══ Materials provided

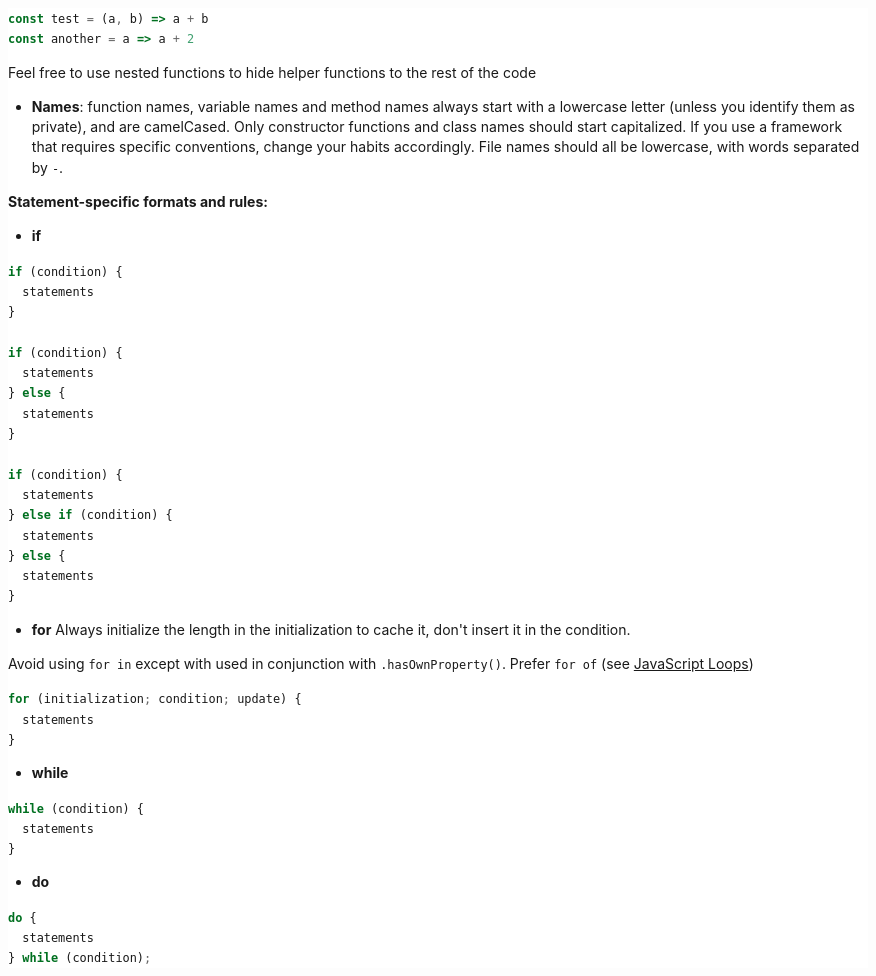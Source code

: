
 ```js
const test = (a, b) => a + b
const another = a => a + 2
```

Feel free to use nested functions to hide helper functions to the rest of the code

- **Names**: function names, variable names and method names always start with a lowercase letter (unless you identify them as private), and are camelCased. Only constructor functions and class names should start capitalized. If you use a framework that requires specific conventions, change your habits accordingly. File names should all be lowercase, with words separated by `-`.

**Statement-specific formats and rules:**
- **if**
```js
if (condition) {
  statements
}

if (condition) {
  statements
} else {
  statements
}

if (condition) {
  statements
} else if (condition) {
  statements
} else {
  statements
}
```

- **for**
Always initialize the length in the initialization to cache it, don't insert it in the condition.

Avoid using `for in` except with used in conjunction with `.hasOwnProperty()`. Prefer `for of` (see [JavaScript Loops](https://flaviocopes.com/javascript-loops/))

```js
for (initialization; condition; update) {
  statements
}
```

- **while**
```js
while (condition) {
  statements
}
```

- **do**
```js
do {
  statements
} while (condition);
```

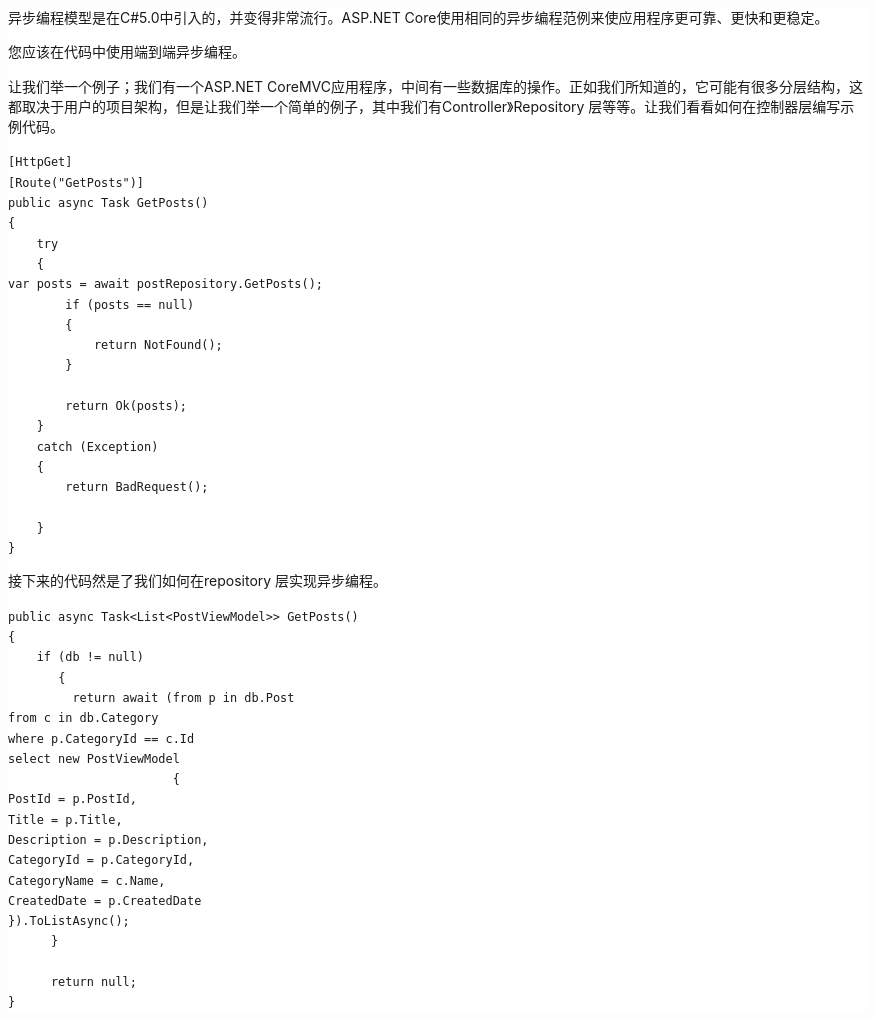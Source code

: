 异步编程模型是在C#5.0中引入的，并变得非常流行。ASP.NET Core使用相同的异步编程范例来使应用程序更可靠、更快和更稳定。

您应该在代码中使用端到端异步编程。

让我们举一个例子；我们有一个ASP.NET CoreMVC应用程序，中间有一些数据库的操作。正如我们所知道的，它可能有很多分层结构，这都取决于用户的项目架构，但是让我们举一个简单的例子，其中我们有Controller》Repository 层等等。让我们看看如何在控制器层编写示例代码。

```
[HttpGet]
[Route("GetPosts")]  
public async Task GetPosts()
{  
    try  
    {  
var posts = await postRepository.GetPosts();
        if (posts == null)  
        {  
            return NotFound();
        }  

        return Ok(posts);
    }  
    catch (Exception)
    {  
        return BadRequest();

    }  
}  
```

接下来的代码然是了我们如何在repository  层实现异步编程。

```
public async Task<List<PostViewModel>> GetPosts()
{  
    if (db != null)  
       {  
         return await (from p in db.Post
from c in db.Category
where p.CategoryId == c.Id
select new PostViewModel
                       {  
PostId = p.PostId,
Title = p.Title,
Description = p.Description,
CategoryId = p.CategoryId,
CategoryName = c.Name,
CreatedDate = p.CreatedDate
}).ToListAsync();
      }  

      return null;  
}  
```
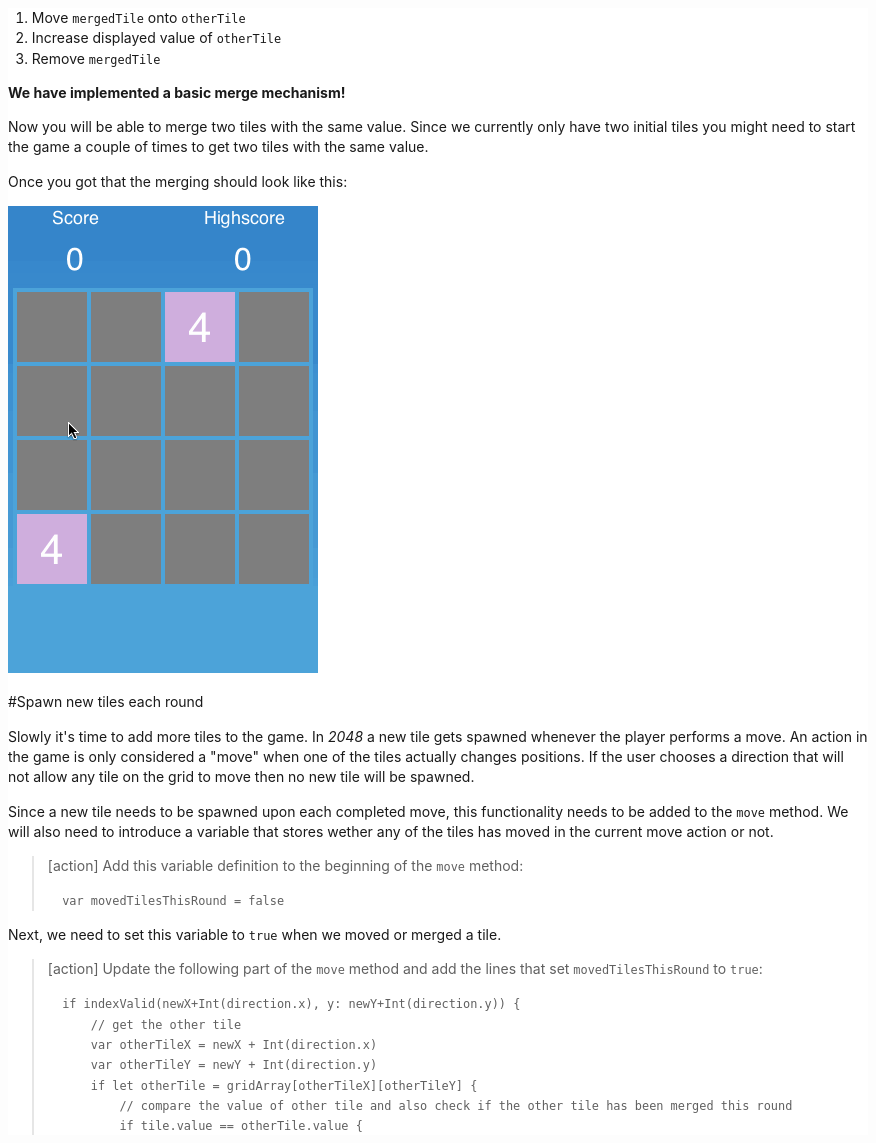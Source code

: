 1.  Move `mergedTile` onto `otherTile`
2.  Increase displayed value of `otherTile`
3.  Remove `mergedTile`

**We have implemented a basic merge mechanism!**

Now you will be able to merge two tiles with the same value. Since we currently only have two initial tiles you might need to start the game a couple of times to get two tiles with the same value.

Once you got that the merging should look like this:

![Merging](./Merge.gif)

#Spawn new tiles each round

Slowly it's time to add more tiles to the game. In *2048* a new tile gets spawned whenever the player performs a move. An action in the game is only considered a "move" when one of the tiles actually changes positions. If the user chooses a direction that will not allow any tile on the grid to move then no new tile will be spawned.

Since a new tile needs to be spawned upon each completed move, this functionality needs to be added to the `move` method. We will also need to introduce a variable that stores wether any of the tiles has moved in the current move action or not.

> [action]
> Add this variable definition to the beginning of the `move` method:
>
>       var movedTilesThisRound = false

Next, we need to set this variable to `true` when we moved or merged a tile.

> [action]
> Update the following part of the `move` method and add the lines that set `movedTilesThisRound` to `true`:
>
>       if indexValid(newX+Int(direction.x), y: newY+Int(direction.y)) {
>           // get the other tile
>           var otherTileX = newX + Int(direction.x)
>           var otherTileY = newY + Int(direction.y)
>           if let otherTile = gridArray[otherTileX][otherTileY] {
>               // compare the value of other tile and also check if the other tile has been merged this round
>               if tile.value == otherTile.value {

════

** Your task **
With the images excluded, output every record verbatim.

** Written answer **
Source code

:
 ```js
const test = (a, b) => a + b
const another = a => a + 2
```

Feel free to use nested functions to hide helper functions to the rest of the code

- **Names**: function names, variable names and method names always start with a lowercase letter (unless you identify them as private), and are camelCased. Only constructor functions and class names should start capitalized. If you use a framework that requires specific conventions, change your habits accordingly. File names should all be lowercase, with words separated by `-`.

**Statement-specific formats and rules:**
- **if**
```js
if (condition) {
  statements
}

if (condition) {
  statements
} else {
  statements
}

if (condition) {
  statements
} else if (condition) {
  statements
} else {
  statements
}
```

- **for**
Always initialize the length in the initialization to cache it, don't insert it in the condition.

Avoid using `for in` except with used in conjunction with `.hasOwnProperty()`. Prefer `for of` (see [JavaScript Loops](https://flaviocopes.com/javascript-loops/))

```js
for (initialization; condition; update) {
  statements
}
```

- **while**
```js
while (condition) {
  statements
}
```

- **do**
```js
do {
  statements
} while (condition);
```

Source code

: 异步编程模型是在C#5.0中引入的，并变得非常流行。ASP.NET Core使用相同的异步编程范例来使应用程序更可靠、更快和更稳定。

您应该在代码中使用端到端异步编程。

让我们举一个例子；我们有一个ASP.NET CoreMVC应用程序，中间有一些数据库的操作。正如我们所知道的，它可能有很多分层结构，这都取决于用户的项目架构，但是让我们举一个简单的例子，其中我们有Controller》Repository 层等等。让我们看看如何在控制器层编写示例代码。

```
[HttpGet]
[Route("GetPosts")]  
public async Task GetPosts()
{  
    try  
    {  
var posts = await postRepository.GetPosts();
        if (posts == null)  
        {  
            return NotFound();
        }  

        return Ok(posts);
    }  
    catch (Exception)
    {  
        return BadRequest();

    }  
}  
```

接下来的代码然是了我们如何在repository  层实现异步编程。

```
public async Task<List<PostViewModel>> GetPosts()
{  
    if (db != null)  
       {  
         return await (from p in db.Post
from c in db.Category
where p.CategoryId == c.Id
select new PostViewModel
                       {  
PostId = p.PostId,
Title = p.Title,
Description = p.Description,
CategoryId = p.CategoryId,
CategoryName = c.Name,
CreatedDate = p.CreatedDate
}).ToListAsync();
      }  

      return null;  
}  
```
Source code

: 1.  Move `mergedTile` onto `otherTile`
2.  Increase displayed value of `otherTile`
3.  Remove `mergedTile`

**We have implemented a basic merge mechanism!**

Now you will be able to merge two tiles with the same value. Since we currently only have two initial tiles you might need to start the game a couple of times to get two tiles with the same value.

Once you got that the merging should look like this:

![Merging](./Merge.gif)

#Spawn new tiles each round

Slowly it's time to add more tiles to the game. In *2048* a new tile gets spawned whenever the player performs a move. An action in the game is only considered a "move" when one of the tiles actually changes positions. If the user chooses a direction that will not allow any tile on the grid to move then no new tile will be spawned.

Since a new tile needs to be spawned upon each completed move, this functionality needs to be added to the `move` method. We will also need to introduce a variable that stores wether any of the tiles has moved in the current move action or not.

> [action]
> Add this variable definition to the beginning of the `move` method:
>
>       var movedTilesThisRound = false

Next, we need to set this variable to `true` when we moved or merged a tile.

> [action]
> Update the following part of the `move` method and add the lines that set `movedTilesThisRound` to `true`:
>
>       if indexValid(newX+Int(direction.x), y: newY+Int(direction.y)) {
>           // get the other tile
>           var otherTileX = newX + Int(direction.x)
>           var otherTileY = newY + Int(direction.y)
>           if let otherTile = gridArray[otherTileX][otherTileY] {
>               // compare the value of other tile and also check if the other tile has been merged this round
>               if tile.value == otherTile.value {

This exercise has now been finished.